Gianni Infantino voit sa candidature à la présidence de la FIFA une nouvelle fois contestée. À l’approche de l’élection prévue en mars 2027, l’ONG britannique FairSquare demande que le président sortant ne puisse pas briguer un 4e mandat.
Dans une lettre transmise le 13 août à la Commission de Gouvernance, d’Audit et de Conformité de la FIFA, l’organisation met directement en cause l’interprétation des statuts qui permettrait à Infantino de se représenter.

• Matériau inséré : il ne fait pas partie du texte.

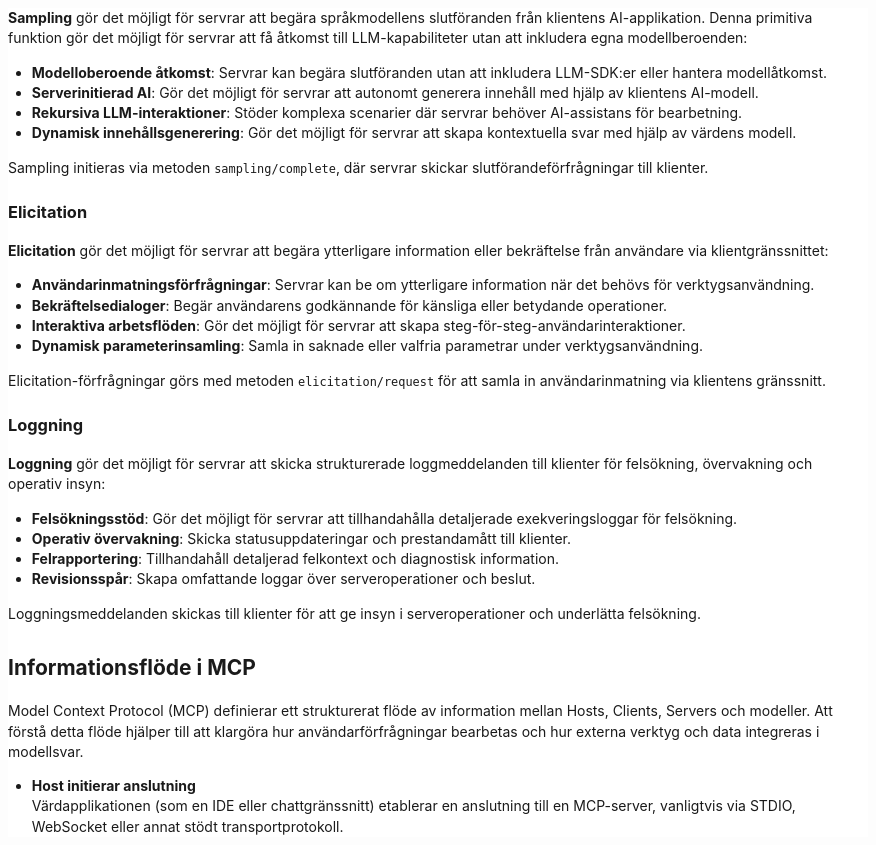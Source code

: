 **Sampling** gör det möjligt för servrar att begära språkmodellens slutföranden från klientens AI-applikation. Denna primitiva funktion gör det möjligt för servrar att få åtkomst till LLM-kapabiliteter utan att inkludera egna modellberoenden:

- **Modelloberoende åtkomst**: Servrar kan begära slutföranden utan att inkludera LLM-SDK:er eller hantera modellåtkomst.
- **Serverinitierad AI**: Gör det möjligt för servrar att autonomt generera innehåll med hjälp av klientens AI-modell.
- **Rekursiva LLM-interaktioner**: Stöder komplexa scenarier där servrar behöver AI-assistans för bearbetning.
- **Dynamisk innehållsgenerering**: Gör det möjligt för servrar att skapa kontextuella svar med hjälp av värdens modell.

Sampling initieras via metoden `sampling/complete`, där servrar skickar slutförandeförfrågningar till klienter.

### Elicitation  

**Elicitation** gör det möjligt för servrar att begära ytterligare information eller bekräftelse från användare via klientgränssnittet:

- **Användarinmatningsförfrågningar**: Servrar kan be om ytterligare information när det behövs för verktygsanvändning.
- **Bekräftelsedialoger**: Begär användarens godkännande för känsliga eller betydande operationer.
- **Interaktiva arbetsflöden**: Gör det möjligt för servrar att skapa steg-för-steg-användarinteraktioner.
- **Dynamisk parameterinsamling**: Samla in saknade eller valfria parametrar under verktygsanvändning.

Elicitation-förfrågningar görs med metoden `elicitation/request` för att samla in användarinmatning via klientens gränssnitt.

### Loggning

**Loggning** gör det möjligt för servrar att skicka strukturerade loggmeddelanden till klienter för felsökning, övervakning och operativ insyn:

- **Felsökningsstöd**: Gör det möjligt för servrar att tillhandahålla detaljerade exekveringsloggar för felsökning.
- **Operativ övervakning**: Skicka statusuppdateringar och prestandamått till klienter.
- **Felrapportering**: Tillhandahåll detaljerad felkontext och diagnostisk information.
- **Revisionsspår**: Skapa omfattande loggar över serveroperationer och beslut.

Loggningsmeddelanden skickas till klienter för att ge insyn i serveroperationer och underlätta felsökning.

## Informationsflöde i MCP

Model Context Protocol (MCP) definierar ett strukturerat flöde av information mellan Hosts, Clients, Servers och modeller. Att förstå detta flöde hjälper till att klargöra hur användarförfrågningar bearbetas och hur externa verktyg och data integreras i modellsvar.

- **Host initierar anslutning**  
  Värdapplikationen (som en IDE eller chattgränssnitt) etablerar en anslutning till en MCP-server, vanligtvis via STDIO, WebSocket eller annat stödt transportprotokoll.
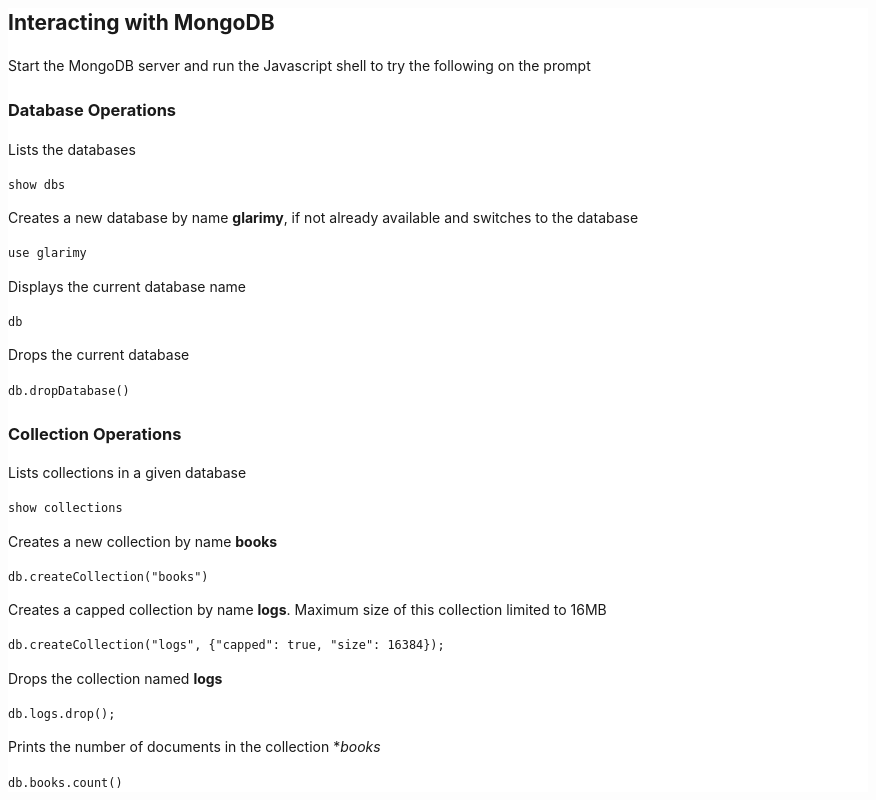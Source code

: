 ## Interacting with MongoDB ##

Start the MongoDB server and run the Javascript shell to try the following on the prompt

### Database Operations ###

Lists the databases

```
show dbs
```

Creates a new database by name **glarimy**, if not already available and switches to the database

```
use glarimy
```

Displays the current database name

```
db
```

Drops the current database

```
db.dropDatabase()
```

### Collection Operations ###

Lists collections in a given database

```
show collections
```

Creates a new collection by name **books**

```
db.createCollection("books")
```

Creates a capped collection by name **logs**. Maximum size of this collection limited to 16MB

```
db.createCollection("logs", {"capped": true, "size": 16384});
```

Drops the collection named **logs**

```
db.logs.drop();
```

Prints the number of documents in the collection **books*

```
db.books.count()
```
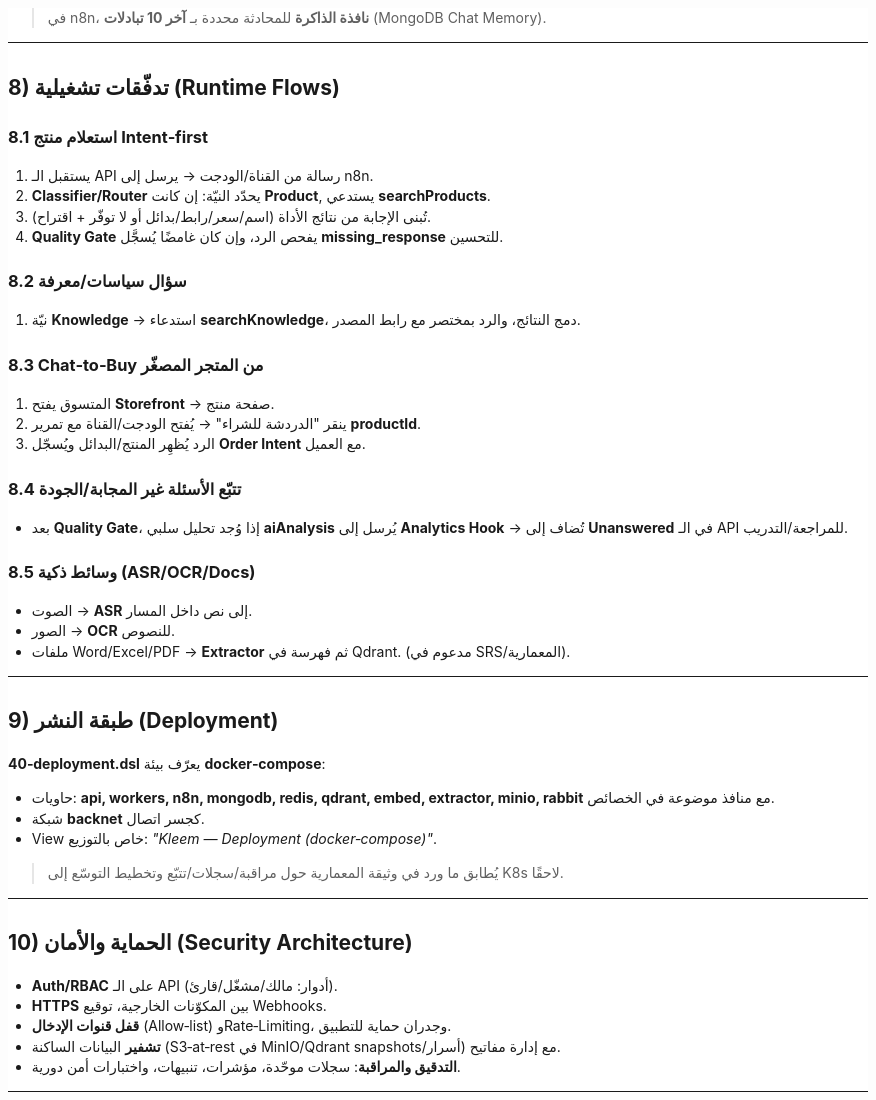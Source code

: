 > في n8n، **نافذة الذاكرة** للمحادثة محددة بـ **آخر 10 تبادلات** (MongoDB Chat Memory). 

---

## 8) تدفّقات تشغيلية (Runtime Flows)
### 8.1 استعلام منتج Intent‑first
1) يستقبل الـ API رسالة من القناة/الودجت → يرسل إلى n8n.  
2) **Classifier/Router** يحدّد النيّة: إن كانت **Product**, يستدعي **searchProducts**.  
3) تُبنى الإجابة من نتائج الأداة (اسم/سعر/رابط/بدائل أو لا توفّر + اقتراح).  
4) **Quality Gate** يفحص الرد، وإن كان غامضًا يُسجَّل **missing_response** للتحسين. 

### 8.2 سؤال سياسات/معرفة
1) نيّة **Knowledge** → استدعاء **searchKnowledge**، دمج النتائج، والرد بمختصر مع رابط المصدر. 

### 8.3 Chat‑to‑Buy من المتجر المصغّر
1) المتسوق يفتح **Storefront** → صفحة منتج.  
2) ينقر "الدردشة للشراء" → يُفتح الودجت/القناة مع تمرير **productId**.  
3) الرد يُظهِر المنتج/البدائل ويُسجّل **Order Intent** مع العميل.  

### 8.4 تتبّع الأسئلة غير المجابة/الجودة
- بعد **Quality Gate**، إذا وُجد تحليل سلبي **aiAnalysis** يُرسل إلى **Analytics Hook** → تُضاف إلى **Unanswered** في الـ API للمراجعة/التدريب. 

### 8.5 وسائط ذكية (ASR/OCR/Docs)
- الصوت → **ASR** إلى نص داخل المسار.  
- الصور → **OCR** للنصوص.  
- ملفات Word/Excel/PDF → **Extractor** ثم فهرسة في Qdrant. (مدعوم في SRS/المعمارية). 

---

## 9) طبقة النشر (Deployment)
**40‑deployment.dsl** يعرّف بيئة **docker‑compose**:
- حاويات: **api, workers, n8n, mongodb, redis, qdrant, embed, extractor, minio, rabbit** مع منافذ موضوعة في الخصائص.  
- شبكة **backnet** كجسر اتصال.  
- View خاص بالتوزيع: *"Kleem — Deployment (docker‑compose)"*.

> يُطابق ما ورد في وثيقة المعمارية حول مراقبة/سجلات/تتبّع وتخطيط التوسّع إلى K8s لاحقًا. 

---

## 10) الحماية والأمان (Security Architecture)
- **Auth/RBAC** على الـ API (أدوار: مالك/مشغّل/قارئ).  
- **HTTPS** بين المكوّنات الخارجية، توقيع Webhooks.  
- **قفل قنوات الإدخال** (Allow‑list) وRate‑Limiting، وجدران حماية للتطبيق.  
- **تشفير** البيانات الساكنة (S3‑at‑rest في MinIO/Qdrant snapshots/أسرار) مع إدارة مفاتيح.  
- **التدقيق والمراقبة**: سجلات موحّدة، مؤشرات، تنبيهات، واختبارات أمن دورية. 

---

Le débat remonte à 2016. Élu à la suite de la démission de Sepp Blatter, Infantino avait alors terminé le mandat de son prédécesseur. Pour la FIFA, cette période ne doit pas être comptabilisée parmi les mandats présidentiels, puisqu’elle n’a pas correspondu à un cycle complet de quatre ans.
C’est précisément ce point que FairSquare conteste. L’ONG estime que l’élection organisée en 2016 doit être considérée comme un véritable mandat, même si Gianni Infantino n’en a pas exercé la totalité.
L’organisation s’appuie sur les statuts de la FIFA, qui limitent à trois le nombre de mandats présidentiels. Elle considère qu’aucune disposition ne permet d’exclure un mandat en fonction de sa durée effective.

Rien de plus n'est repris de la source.